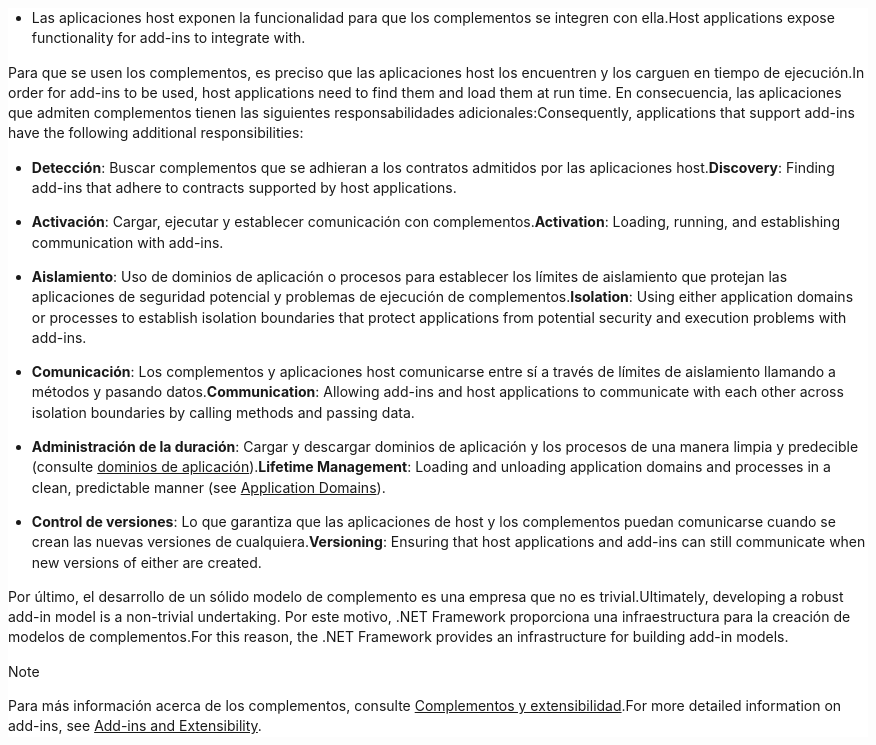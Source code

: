 -   <span data-ttu-id="94def-121">Las aplicaciones host exponen la funcionalidad para que los complementos se integren con ella.</span><span class="sxs-lookup"><span data-stu-id="94def-121">Host applications expose functionality for add-ins to integrate with.</span></span>  
  
 <span data-ttu-id="94def-122">Para que se usen los complementos, es preciso que las aplicaciones host los encuentren y los carguen en tiempo de ejecución.</span><span class="sxs-lookup"><span data-stu-id="94def-122">In order for add-ins to be used, host applications need to find them and load them at run time.</span></span> <span data-ttu-id="94def-123">En consecuencia, las aplicaciones que admiten complementos tienen las siguientes responsabilidades adicionales:</span><span class="sxs-lookup"><span data-stu-id="94def-123">Consequently, applications that support add-ins have the following additional responsibilities:</span></span>  
  
-   <span data-ttu-id="94def-124">**Detección**: Buscar complementos que se adhieran a los contratos admitidos por las aplicaciones host.</span><span class="sxs-lookup"><span data-stu-id="94def-124">**Discovery**: Finding add-ins that adhere to contracts supported by host applications.</span></span>  
  
-   <span data-ttu-id="94def-125">**Activación**: Cargar, ejecutar y establecer comunicación con complementos.</span><span class="sxs-lookup"><span data-stu-id="94def-125">**Activation**: Loading, running, and establishing communication with add-ins.</span></span>  
  
-   <span data-ttu-id="94def-126">**Aislamiento**: Uso de dominios de aplicación o procesos para establecer los límites de aislamiento que protejan las aplicaciones de seguridad potencial y problemas de ejecución de complementos.</span><span class="sxs-lookup"><span data-stu-id="94def-126">**Isolation**: Using either application domains or processes to establish isolation boundaries that protect applications from potential security and execution problems with add-ins.</span></span>  
  
-   <span data-ttu-id="94def-127">**Comunicación**: Los complementos y aplicaciones host comunicarse entre sí a través de límites de aislamiento llamando a métodos y pasando datos.</span><span class="sxs-lookup"><span data-stu-id="94def-127">**Communication**: Allowing add-ins and host applications to communicate with each other across isolation boundaries by calling methods and passing data.</span></span>  
  
-   <span data-ttu-id="94def-128">**Administración de la duración**: Cargar y descargar dominios de aplicación y los procesos de una manera limpia y predecible (consulte [dominios de aplicación](../../../../docs/framework/app-domains/application-domains.md)).</span><span class="sxs-lookup"><span data-stu-id="94def-128">**Lifetime Management**: Loading and unloading application domains and processes in a clean, predictable manner (see [Application Domains](../../../../docs/framework/app-domains/application-domains.md)).</span></span>  
  
-   <span data-ttu-id="94def-129">**Control de versiones**: Lo que garantiza que las aplicaciones de host y los complementos puedan comunicarse cuando se crean las nuevas versiones de cualquiera.</span><span class="sxs-lookup"><span data-stu-id="94def-129">**Versioning**: Ensuring that host applications and add-ins can still communicate when new versions of either are created.</span></span>  
  
 <span data-ttu-id="94def-130">Por último, el desarrollo de un sólido modelo de complemento es una empresa que no es trivial.</span><span class="sxs-lookup"><span data-stu-id="94def-130">Ultimately, developing a robust add-in model is a non-trivial undertaking.</span></span> <span data-ttu-id="94def-131">Por este motivo, .NET Framework proporciona una infraestructura para la creación de modelos de complementos.</span><span class="sxs-lookup"><span data-stu-id="94def-131">For this reason, the .NET Framework provides an infrastructure for building add-in models.</span></span>  
  
> [!NOTE]
>  <span data-ttu-id="94def-132">Para más información acerca de los complementos, consulte [Complementos y extensibilidad](/previous-versions/dotnet/netframework-4.0/bb384200(v%3dvs.100)).</span><span class="sxs-lookup"><span data-stu-id="94def-132">For more detailed information on add-ins, see [Add-ins and Extensibility](/previous-versions/dotnet/netframework-4.0/bb384200(v%3dvs.100)).</span></span>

_ _ _ _

» Try it
For each entry, copy the text exactly and leave out any image it carries.

» Completed task
Source code

: -   <span data-ttu-id="94def-121">Las aplicaciones host exponen la funcionalidad para que los complementos se integren con ella.</span><span class="sxs-lookup"><span data-stu-id="94def-121">Host applications expose functionality for add-ins to integrate with.</span></span>  
  
 <span data-ttu-id="94def-122">Para que se usen los complementos, es preciso que las aplicaciones host los encuentren y los carguen en tiempo de ejecución.</span><span class="sxs-lookup"><span data-stu-id="94def-122">In order for add-ins to be used, host applications need to find them and load them at run time.</span></span> <span data-ttu-id="94def-123">En consecuencia, las aplicaciones que admiten complementos tienen las siguientes responsabilidades adicionales:</span><span class="sxs-lookup"><span data-stu-id="94def-123">Consequently, applications that support add-ins have the following additional responsibilities:</span></span>  
  
-   <span data-ttu-id="94def-124">**Detección**: Buscar complementos que se adhieran a los contratos admitidos por las aplicaciones host.</span><span class="sxs-lookup"><span data-stu-id="94def-124">**Discovery**: Finding add-ins that adhere to contracts supported by host applications.</span></span>  
  
-   <span data-ttu-id="94def-125">**Activación**: Cargar, ejecutar y establecer comunicación con complementos.</span><span class="sxs-lookup"><span data-stu-id="94def-125">**Activation**: Loading, running, and establishing communication with add-ins.</span></span>  
  
-   <span data-ttu-id="94def-126">**Aislamiento**: Uso de dominios de aplicación o procesos para establecer los límites de aislamiento que protejan las aplicaciones de seguridad potencial y problemas de ejecución de complementos.</span><span class="sxs-lookup"><span data-stu-id="94def-126">**Isolation**: Using either application domains or processes to establish isolation boundaries that protect applications from potential security and execution problems with add-ins.</span></span>  
  
-   <span data-ttu-id="94def-127">**Comunicación**: Los complementos y aplicaciones host comunicarse entre sí a través de límites de aislamiento llamando a métodos y pasando datos.</span><span class="sxs-lookup"><span data-stu-id="94def-127">**Communication**: Allowing add-ins and host applications to communicate with each other across isolation boundaries by calling methods and passing data.</span></span>  
  
-   <span data-ttu-id="94def-128">**Administración de la duración**: Cargar y descargar dominios de aplicación y los procesos de una manera limpia y predecible (consulte [dominios de aplicación](../../../../docs/framework/app-domains/application-domains.md)).</span><span class="sxs-lookup"><span data-stu-id="94def-128">**Lifetime Management**: Loading and unloading application domains and processes in a clean, predictable manner (see [Application Domains](../../../../docs/framework/app-domains/application-domains.md)).</span></span>  
  
-   <span data-ttu-id="94def-129">**Control de versiones**: Lo que garantiza que las aplicaciones de host y los complementos puedan comunicarse cuando se crean las nuevas versiones de cualquiera.</span><span class="sxs-lookup"><span data-stu-id="94def-129">**Versioning**: Ensuring that host applications and add-ins can still communicate when new versions of either are created.</span></span>  
  
 <span data-ttu-id="94def-130">Por último, el desarrollo de un sólido modelo de complemento es una empresa que no es trivial.</span><span class="sxs-lookup"><span data-stu-id="94def-130">Ultimately, developing a robust add-in model is a non-trivial undertaking.</span></span> <span data-ttu-id="94def-131">Por este motivo, .NET Framework proporciona una infraestructura para la creación de modelos de complementos.</span><span class="sxs-lookup"><span data-stu-id="94def-131">For this reason, the .NET Framework provides an infrastructure for building add-in models.</span></span>  
  
> [!NOTE]
>  <span data-ttu-id="94def-132">Para más información acerca de los complementos, consulte [Complementos y extensibilidad](/previous-versions/dotnet/netframework-4.0/bb384200(v%3dvs.100)).</span><span class="sxs-lookup"><span data-stu-id="94def-132">For more detailed information on add-ins, see [Add-ins and Extensibility](/previous-versions/dotnet/netframework-4.0/bb384200(v%3dvs.100)).</span></span>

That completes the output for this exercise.